Running it at the command line gives this:
root@omv-vm:/# docker run -p 53:53/tcp -p 53:53/udp -p 80:80 \
> --net=lan --ip=192.168.0.25 \
> --cap-add=NET_ADMIN -e ServerIP="192.168.0.25" -e WEBPASSWORD="testpass" -e VIRTUAL_HOST="192.168.0.25" \
> --name macpihole -d diginc/pi-hole:latest
273c21f63c01f75f70dfba21fc417b272c42c16fabfb5475c1c9c4e22e0f5f75
root@omv-vm:/# docker ps
CONTAINER ID IMAGE COMMAND CREATED STATUS PORTS NAMES
273c21f63c01 diginc/pi-hole:latest "/tini -- /start.sh" 6 seconds ago Up 5 seconds macpihole
root@omv-vm:/# docker netwoek inspect lan
docker: 'netwoek' is not a docker command.
See 'docker --help'
root@omv-vm:/# docker network inspect lan
[
{
"Name": "lan",
"Id": "f261e60ac15846f28d59e99c34d6ad81615869ff089f10acda6b4ba0d632e344",
"Created": "2017-04-15T12:20:12.705849636+01:00",
"Scope": "local",
"Driver": "macvlan",
"EnableIPv6": false,
"IPAM": {
"Driver": "default",
"Options": {},
"Config": [
{
"Subnet": "192.168.0.0/24",
"Gateway": "192.168.0.254"
}
]
},
"Internal": false,
"Attachable": false,
"Containers": {
"273c21f63c01f75f70dfba21fc417b272c42c16fabfb5475c1c9c4e22e0f5f75": {
"Name": "macpihole",
"EndpointID": "c697d3c012142b182f10cb6b74bc86418904b6ae7b011fc5c18fa769ecbb79b5",
"MacAddress": "02:42:c0:a8:00:19",
"IPv4Address": "192.168.0.25/24",
"IPv6Address": ""
}
},
"Options": {
"parent": "eth0"
},
"Labels": {}
}
]
root@omv-vm:/# docker exec -it 273c21f63c01 bash
bash-4.3# ifconfig
eth0 Link encap:Ethernet HWaddr 02:42:C0:A8:00:19
inet addr:192.168.0.25 Bcast:0.0.0.0 Mask:255.255.255.0
UP BROADCAST RUNNING MULTICAST MTU:1500 Metric:1
RX packets:14 errors:0 dropped:0 overruns:0 frame:0
TX packets:21 errors:0 dropped:0 overruns:0 carrier:0
collisions:0 txqueuelen:0
RX bytes:1229 (1.2 KiB) TX bytes:882 (882.0 B)

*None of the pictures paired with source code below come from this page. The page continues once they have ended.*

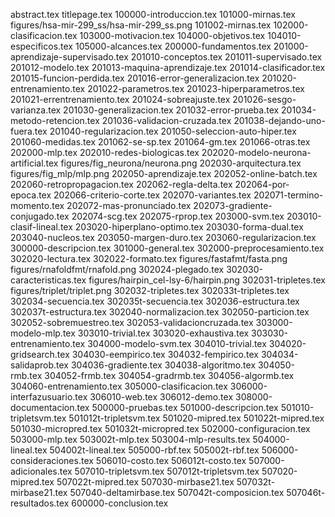 abstract.tex
titlepage.tex
100000-introduccion.tex
101000-mirnas.tex
figures/hsa-mir-299_ss/hsa-mir-299_ss.png
101002-mirnas.tex
102000-clasificacion.tex
103000-motivacion.tex
104000-objetivos.tex
104010-especificos.tex
105000-alcances.tex
200000-fundamentos.tex
201000-aprendizaje-supervisado.tex
201010-conceptos.tex
201011-supervisado.tex
201012-modelo.tex
201013-maquina-aprendizaje.tex
201014-clasificador.tex
201015-funcion-perdida.tex
201016-error-generalizacion.tex
201020-entrenamiento.tex
201022-parametros.tex
201023-hiperparametros.tex
201021-errentrenamiento.tex
201024-sobreajuste.tex
201026-sesgo-varianza.tex
201030-generalizacion.tex
201032-error-prueba.tex
201034-metodo-retencion.tex
201036-validacion-cruzada.tex
201038-dejando-uno-fuera.tex
201040-regularizacion.tex
201050-seleccion-auto-hiper.tex
201060-medidas.tex
201062-se-sp.tex
201064-gm.tex
201066-otras.tex
202000-mlp.tex
202010-redes-biologicas.tex
202020-modelo-neurona-artificial.tex
figures/fig_neurona/neurona.png
202030-arquitectura.tex
figures/fig_mlp/mlp.png
202050-aprendizaje.tex
202052-online-batch.tex
202060-retropropagacion.tex
202062-regla-delta.tex
202064-por-epoca.tex
202066-criterio-corte.tex
202070-variantes.tex
202071-termino-momento.tex
202072-mas-pronunciado.tex
202073-gradiente-conjugado.tex
202074-scg.tex
202075-rprop.tex
203000-svm.tex
203010-clasif-lineal.tex
203020-hiperplano-optimo.tex
203030-forma-dual.tex
203040-nucleos.tex
203050-margen-duro.tex
203060-regularizacion.tex
300000-descripcion.tex
301000-general.tex
302000-preprocesamiento.tex
302020-lectura.tex
302022-formato.tex
figures/fastafmt/fasta.png
figures/rnafoldfmt/rnafold.png
302024-plegado.tex
302030-caracteristicas.tex
figures/hairpin_cel-lsy-6/hairpin.png
302031-tripletes.tex
figures/triplet/triplet.png
302032-tripletes.tex
302033t-tripletes.tex
302034-secuencia.tex
302035t-secuencia.tex
302036-estructura.tex
302037t-estructura.tex
302040-normalizacion.tex
302050-particion.tex
302052-sobremuestreo.tex
302053-validacioncruzada.tex
303000-modelo-mlp.tex
303010-trivial.tex
303020-exhaustiva.tex
303030-entrenamiento.tex
304000-modelo-svm.tex
304010-trivial.tex
304020-gridsearch.tex
304030-eempirico.tex
304032-fempirico.tex
304034-salidaprob.tex
304036-gradiente.tex
304038-algoritmo.tex
304050-rmb.tex
304052-frmb.tex
304054-gradrmb.tex
304056-algormb.tex
304060-entrenamiento.tex
305000-clasificacion.tex
306000-interfazusuario.tex
306010-web.tex
306012-demo.tex
308000-documentacion.tex
500000-pruebas.tex
501000-descripcion.tex
501010-tripletsvm.tex
501012t-tripletsvm.tex
501020-mipred.tex
501022t-mipred.tex
501030-micropred.tex
501032t-micropred.tex
502000-configuracion.tex
503000-mlp.tex
503002t-mlp.tex
503004-mlp-results.tex
504000-lineal.tex
504002t-lineal.tex
505000-rbf.tex
505002t-rbf.tex
506000-consideraciones.tex
506010-costo.tex
506012t-costo.tex
507000-adicionales.tex
507010-tripletsvm.tex
507012t-tripletsvm.tex
507020-mipred.tex
507022t-mipred.tex
507030-mirbase21.tex
507032t-mirbase21.tex
507040-deltamirbase.tex
507042t-composicion.tex
507046t-resultados.tex
600000-conclusion.tex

lo Link encap:Local Loopback
inet addr:127.0.0.1 Mask:255.0.0.0
UP LOOPBACK RUNNING MTU:65536 Metric:1
RX packets:56 errors:0 dropped:0 overruns:0 frame:0
TX packets:56 errors:0 dropped:0 overruns:0 carrier:0
collisions:0 txqueuelen:1
RX bytes:4376 (4.2 KiB) TX bytes:4376 (4.2 KiB)
Alles anzeigen
The pihole container is running as shown in the logs ... but it cannot be accessed at 192.168.0.25/NET_ADMIN
At this point, I've no idea why this doesn't work. But I noticed no "vethxxxxx" interface appeared in the OMV network config, as happens when your container runs in "Bridge" mode.